> **Data items**
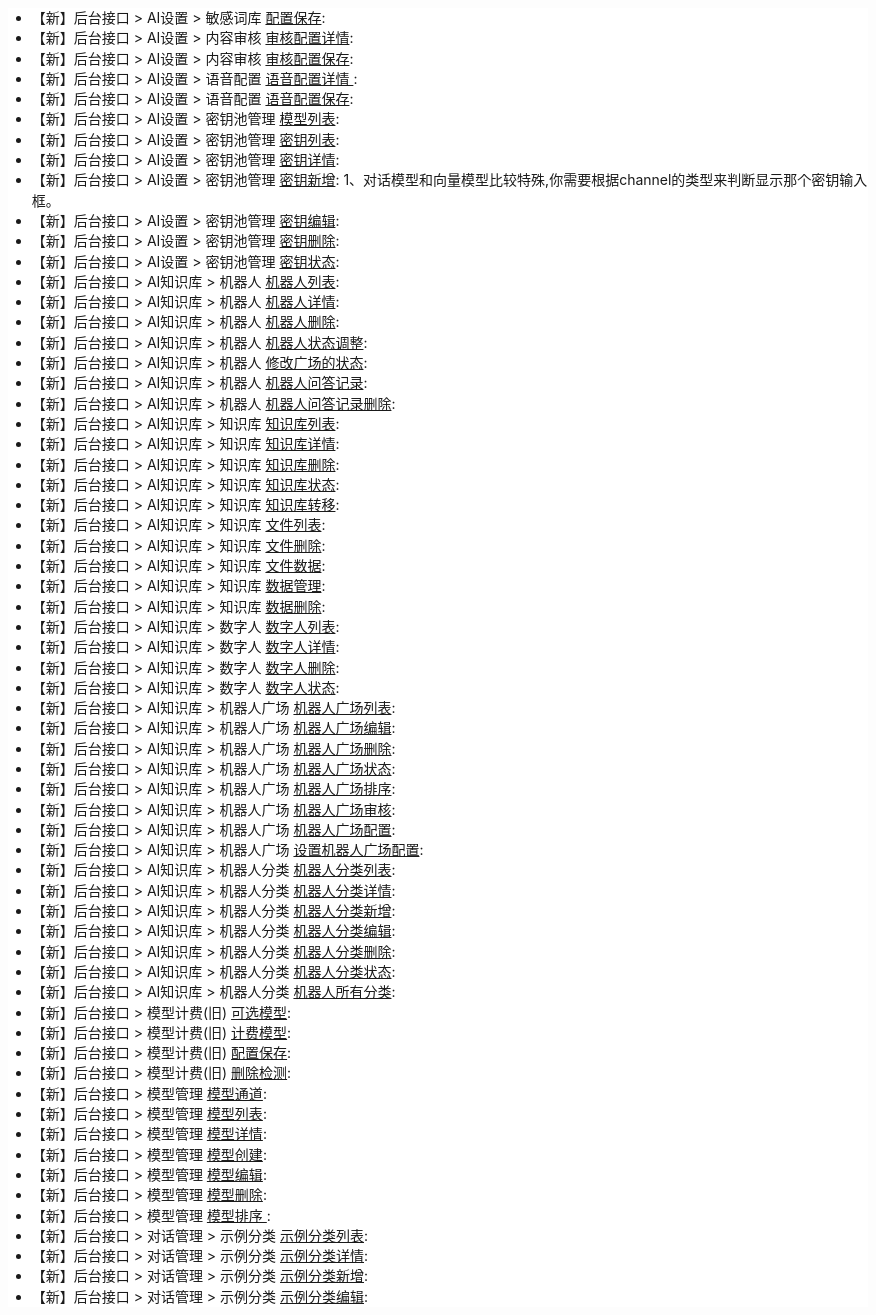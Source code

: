 - 【新】后台接口 > AI设置 > 敏感词库 [配置保存](https://hbiclihthh.apifox.cn/api-137109032.md): 
- 【新】后台接口 > AI设置 > 内容审核 [审核配置详情](https://hbiclihthh.apifox.cn/api-137118264.md): 
- 【新】后台接口 > AI设置 > 内容审核 [审核配置保存](https://hbiclihthh.apifox.cn/api-137118361.md): 
- 【新】后台接口 > AI设置 > 语音配置 [语音配置详情 ](https://hbiclihthh.apifox.cn/api-137120741.md): 
- 【新】后台接口 > AI设置 > 语音配置 [语音配置保存](https://hbiclihthh.apifox.cn/api-137120795.md): 
- 【新】后台接口 > AI设置 > 密钥池管理 [模型列表](https://hbiclihthh.apifox.cn/api-141221659.md): 
- 【新】后台接口 > AI设置 > 密钥池管理 [密钥列表](https://hbiclihthh.apifox.cn/api-141223548.md): 
- 【新】后台接口 > AI设置 > 密钥池管理 [密钥详情](https://hbiclihthh.apifox.cn/api-141226429.md): 
- 【新】后台接口 > AI设置 > 密钥池管理 [密钥新增](https://hbiclihthh.apifox.cn/api-141226580.md): 1、对话模型和向量模型比较特殊,你需要根据channel的类型来判断显示那个密钥输入框。
- 【新】后台接口 > AI设置 > 密钥池管理 [密钥编辑](https://hbiclihthh.apifox.cn/api-141229352.md): 
- 【新】后台接口 > AI设置 > 密钥池管理 [密钥删除](https://hbiclihthh.apifox.cn/api-141232740.md): 
- 【新】后台接口 > AI设置 > 密钥池管理 [密钥状态](https://hbiclihthh.apifox.cn/api-141233560.md): 
- 【新】后台接口 > AI知识库 > 机器人 [机器人列表](https://hbiclihthh.apifox.cn/api-139720715.md): 
- 【新】后台接口 > AI知识库 > 机器人 [机器人详情](https://hbiclihthh.apifox.cn/api-139742979.md): 
- 【新】后台接口 > AI知识库 > 机器人 [机器人删除](https://hbiclihthh.apifox.cn/api-139753014.md): 
- 【新】后台接口 > AI知识库 > 机器人 [机器人状态调整](https://hbiclihthh.apifox.cn/api-140730492.md): 
- 【新】后台接口 > AI知识库 > 机器人 [修改广场的状态](https://hbiclihthh.apifox.cn/api-159681119.md): 
- 【新】后台接口 > AI知识库 > 机器人 [机器人问答记录](https://hbiclihthh.apifox.cn/api-140018265.md): 
- 【新】后台接口 > AI知识库 > 机器人 [机器人问答记录删除](https://hbiclihthh.apifox.cn/api-141082508.md): 
- 【新】后台接口 > AI知识库 > 知识库 [知识库列表](https://hbiclihthh.apifox.cn/api-139765812.md): 
- 【新】后台接口 > AI知识库 > 知识库 [知识库详情](https://hbiclihthh.apifox.cn/api-139773130.md): 
- 【新】后台接口 > AI知识库 > 知识库 [知识库删除](https://hbiclihthh.apifox.cn/api-139780800.md): 
- 【新】后台接口 > AI知识库 > 知识库 [知识库状态](https://hbiclihthh.apifox.cn/api-140942450.md): 
- 【新】后台接口 > AI知识库 > 知识库 [知识库转移](https://hbiclihthh.apifox.cn/api-168433169.md): 
- 【新】后台接口 > AI知识库 > 知识库 [文件列表](https://hbiclihthh.apifox.cn/api-139877041.md): 
- 【新】后台接口 > AI知识库 > 知识库 [文件删除](https://hbiclihthh.apifox.cn/api-139878339.md): 
- 【新】后台接口 > AI知识库 > 知识库 [文件数据](https://hbiclihthh.apifox.cn/api-139883415.md): 
- 【新】后台接口 > AI知识库 > 知识库 [数据管理](https://hbiclihthh.apifox.cn/api-144086408.md): 
- 【新】后台接口 > AI知识库 > 知识库 [数据删除](https://hbiclihthh.apifox.cn/api-144523812.md): 
- 【新】后台接口 > AI知识库 > 数字人 [数字人列表](https://hbiclihthh.apifox.cn/api-159179087.md): 
- 【新】后台接口 > AI知识库 > 数字人 [数字人详情](https://hbiclihthh.apifox.cn/api-159188713.md): 
- 【新】后台接口 > AI知识库 > 数字人 [数字人删除](https://hbiclihthh.apifox.cn/api-159200532.md): 
- 【新】后台接口 > AI知识库 > 数字人 [数字人状态](https://hbiclihthh.apifox.cn/api-159202259.md): 
- 【新】后台接口 > AI知识库 > 机器人广场 [机器人广场列表](https://hbiclihthh.apifox.cn/api-171639808.md): 
- 【新】后台接口 > AI知识库 > 机器人广场 [机器人广场编辑](https://hbiclihthh.apifox.cn/api-171659312.md): 
- 【新】后台接口 > AI知识库 > 机器人广场 [机器人广场删除](https://hbiclihthh.apifox.cn/api-171660797.md): 
- 【新】后台接口 > AI知识库 > 机器人广场 [机器人广场状态](https://hbiclihthh.apifox.cn/api-171678858.md): 
- 【新】后台接口 > AI知识库 > 机器人广场 [机器人广场排序](https://hbiclihthh.apifox.cn/api-171679642.md): 
- 【新】后台接口 > AI知识库 > 机器人广场 [机器人广场审核](https://hbiclihthh.apifox.cn/api-197711458.md): 
- 【新】后台接口 > AI知识库 > 机器人广场 [机器人广场配置](https://hbiclihthh.apifox.cn/api-198168453.md): 
- 【新】后台接口 > AI知识库 > 机器人广场 [设置机器人广场配置](https://hbiclihthh.apifox.cn/api-198171072.md): 
- 【新】后台接口 > AI知识库 > 机器人分类 [机器人分类列表](https://hbiclihthh.apifox.cn/api-159657741.md): 
- 【新】后台接口 > AI知识库 > 机器人分类 [机器人分类详情](https://hbiclihthh.apifox.cn/api-159652574.md): 
- 【新】后台接口 > AI知识库 > 机器人分类 [机器人分类新增](https://hbiclihthh.apifox.cn/api-159658582.md): 
- 【新】后台接口 > AI知识库 > 机器人分类 [机器人分类编辑](https://hbiclihthh.apifox.cn/api-159661789.md): 
- 【新】后台接口 > AI知识库 > 机器人分类 [机器人分类删除](https://hbiclihthh.apifox.cn/api-159663231.md): 
- 【新】后台接口 > AI知识库 > 机器人分类 [机器人分类状态](https://hbiclihthh.apifox.cn/api-159670288.md): 
- 【新】后台接口 > AI知识库 > 机器人分类 [机器人所有分类](https://hbiclihthh.apifox.cn/api-172087279.md): 
- 【新】后台接口 > 模型计费(旧) [可选模型](https://hbiclihthh.apifox.cn/api-135804408.md): 
- 【新】后台接口 > 模型计费(旧) [计费模型](https://hbiclihthh.apifox.cn/api-135886120.md): 
- 【新】后台接口 > 模型计费(旧) [配置保存](https://hbiclihthh.apifox.cn/api-135890742.md): 
- 【新】后台接口 > 模型计费(旧) [删除检测](https://hbiclihthh.apifox.cn/api-144871845.md): 
- 【新】后台接口 > 模型管理 [模型通道](https://hbiclihthh.apifox.cn/api-176576440.md): 
- 【新】后台接口 > 模型管理 [模型列表](https://hbiclihthh.apifox.cn/api-176696631.md): 
- 【新】后台接口 > 模型管理 [模型详情](https://hbiclihthh.apifox.cn/api-177158272.md): 
- 【新】后台接口 > 模型管理 [模型创建](https://hbiclihthh.apifox.cn/api-176603158.md): 
- 【新】后台接口 > 模型管理 [模型编辑](https://hbiclihthh.apifox.cn/api-177138975.md): 
- 【新】后台接口 > 模型管理 [模型删除](https://hbiclihthh.apifox.cn/api-178158002.md): 
- 【新】后台接口 > 模型管理 [模型排序 ](https://hbiclihthh.apifox.cn/api-178157110.md): 
- 【新】后台接口 > 对话管理 > 示例分类 [示例分类列表](https://hbiclihthh.apifox.cn/api-136876342.md): 
- 【新】后台接口 > 对话管理 > 示例分类 [示例分类详情](https://hbiclihthh.apifox.cn/api-136881788.md): 
- 【新】后台接口 > 对话管理 > 示例分类 [示例分类新增](https://hbiclihthh.apifox.cn/api-136882015.md): 
- 【新】后台接口 > 对话管理 > 示例分类 [示例分类编辑](https://hbiclihthh.apifox.cn/api-136883269.md):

> **Work to complete**
Filter the lines above, keeping and copying those that contain "内容审核".

> **Answer to this task**
- 【新】后台接口 > AI设置 > 内容审核 [审核配置详情](https://hbiclihthh.apifox.cn/api-137118264.md): 
- 【新】后台接口 > AI设置 > 内容审核 [审核配置保存](https://hbiclihthh.apifox.cn/api-137118361.md): 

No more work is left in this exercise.